# Task to carry out
Would you mind restating all of the records word for word, skipping the pictures?

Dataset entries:
■ ■ ■

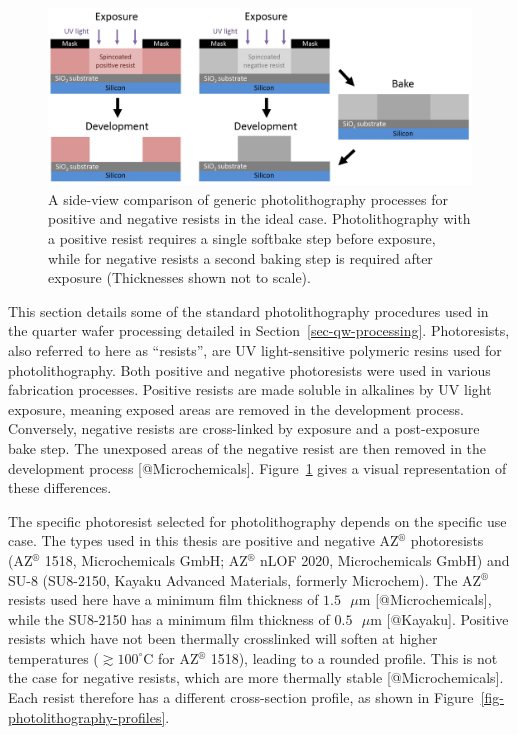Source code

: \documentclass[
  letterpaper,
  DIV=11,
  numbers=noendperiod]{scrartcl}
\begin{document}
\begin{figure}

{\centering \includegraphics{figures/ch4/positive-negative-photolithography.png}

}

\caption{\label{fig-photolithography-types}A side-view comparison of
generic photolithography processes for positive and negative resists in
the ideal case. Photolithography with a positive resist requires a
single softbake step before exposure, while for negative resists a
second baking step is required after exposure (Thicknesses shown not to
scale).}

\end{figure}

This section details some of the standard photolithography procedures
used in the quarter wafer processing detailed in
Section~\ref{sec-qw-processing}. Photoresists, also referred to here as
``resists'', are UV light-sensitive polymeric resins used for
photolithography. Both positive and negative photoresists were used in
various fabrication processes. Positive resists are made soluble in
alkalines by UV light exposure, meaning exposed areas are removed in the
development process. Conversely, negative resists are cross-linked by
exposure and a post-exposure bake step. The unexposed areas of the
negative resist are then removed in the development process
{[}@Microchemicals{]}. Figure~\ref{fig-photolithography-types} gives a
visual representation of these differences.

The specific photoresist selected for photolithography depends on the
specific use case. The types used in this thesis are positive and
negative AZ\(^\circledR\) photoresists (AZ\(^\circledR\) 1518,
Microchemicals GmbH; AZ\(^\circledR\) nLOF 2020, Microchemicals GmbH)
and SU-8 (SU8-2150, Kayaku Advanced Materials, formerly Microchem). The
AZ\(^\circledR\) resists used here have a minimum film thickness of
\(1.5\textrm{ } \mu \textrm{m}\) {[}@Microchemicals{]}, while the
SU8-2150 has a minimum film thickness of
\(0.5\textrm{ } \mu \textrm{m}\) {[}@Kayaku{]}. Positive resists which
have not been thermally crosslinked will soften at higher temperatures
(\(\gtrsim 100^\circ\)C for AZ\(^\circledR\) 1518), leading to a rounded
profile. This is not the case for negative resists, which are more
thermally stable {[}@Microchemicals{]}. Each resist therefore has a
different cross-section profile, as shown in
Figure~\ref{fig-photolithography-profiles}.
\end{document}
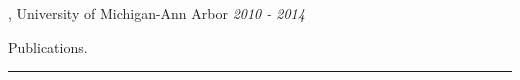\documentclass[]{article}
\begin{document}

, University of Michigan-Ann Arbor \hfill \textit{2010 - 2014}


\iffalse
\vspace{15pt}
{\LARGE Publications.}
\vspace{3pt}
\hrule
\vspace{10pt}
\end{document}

■ ■ ■

# Response
Source code

: \documentclass[
  letterpaper,
  DIV=11,
  numbers=noendperiod]{scrartcl}
\begin{document}
\begin{figure}

{\centering \includegraphics{figures/ch4/positive-negative-photolithography.png}

}

\caption{\label{fig-photolithography-types}A side-view comparison of
generic photolithography processes for positive and negative resists in
the ideal case. Photolithography with a positive resist requires a
single softbake step before exposure, while for negative resists a
second baking step is required after exposure (Thicknesses shown not to
scale).}

\end{figure}

This section details some of the standard photolithography procedures
used in the quarter wafer processing detailed in
Section~\ref{sec-qw-processing}. Photoresists, also referred to here as
``resists'', are UV light-sensitive polymeric resins used for
photolithography. Both positive and negative photoresists were used in
various fabrication processes. Positive resists are made soluble in
alkalines by UV light exposure, meaning exposed areas are removed in the
development process. Conversely, negative resists are cross-linked by
exposure and a post-exposure bake step. The unexposed areas of the
negative resist are then removed in the development process
{[}@Microchemicals{]}. Figure~\ref{fig-photolithography-types} gives a
visual representation of these differences.

The specific photoresist selected for photolithography depends on the
specific use case. The types used in this thesis are positive and
negative AZ\(^\circledR\) photoresists (AZ\(^\circledR\) 1518,
Microchemicals GmbH; AZ\(^\circledR\) nLOF 2020, Microchemicals GmbH)
and SU-8 (SU8-2150, Kayaku Advanced Materials, formerly Microchem). The
AZ\(^\circledR\) resists used here have a minimum film thickness of
\(1.5\textrm{ } \mu \textrm{m}\) {[}@Microchemicals{]}, while the
SU8-2150 has a minimum film thickness of
\(0.5\textrm{ } \mu \textrm{m}\) {[}@Kayaku{]}. Positive resists which
have not been thermally crosslinked will soften at higher temperatures
(\(\gtrsim 100^\circ\)C for AZ\(^\circledR\) 1518), leading to a rounded
profile. This is not the case for negative resists, which are more
thermally stable {[}@Microchemicals{]}. Each resist therefore has a
different cross-section profile, as shown in
Figure~\ref{fig-photolithography-profiles}.
\end{document}
\documentclass[]{article}
\begin{document}

, University of Michigan-Ann Arbor \hfill \textit{2010 - 2014}


\iffalse
\vspace{15pt}
{\LARGE Publications.}
\vspace{3pt}
\hrule
\vspace{10pt}
\end{document}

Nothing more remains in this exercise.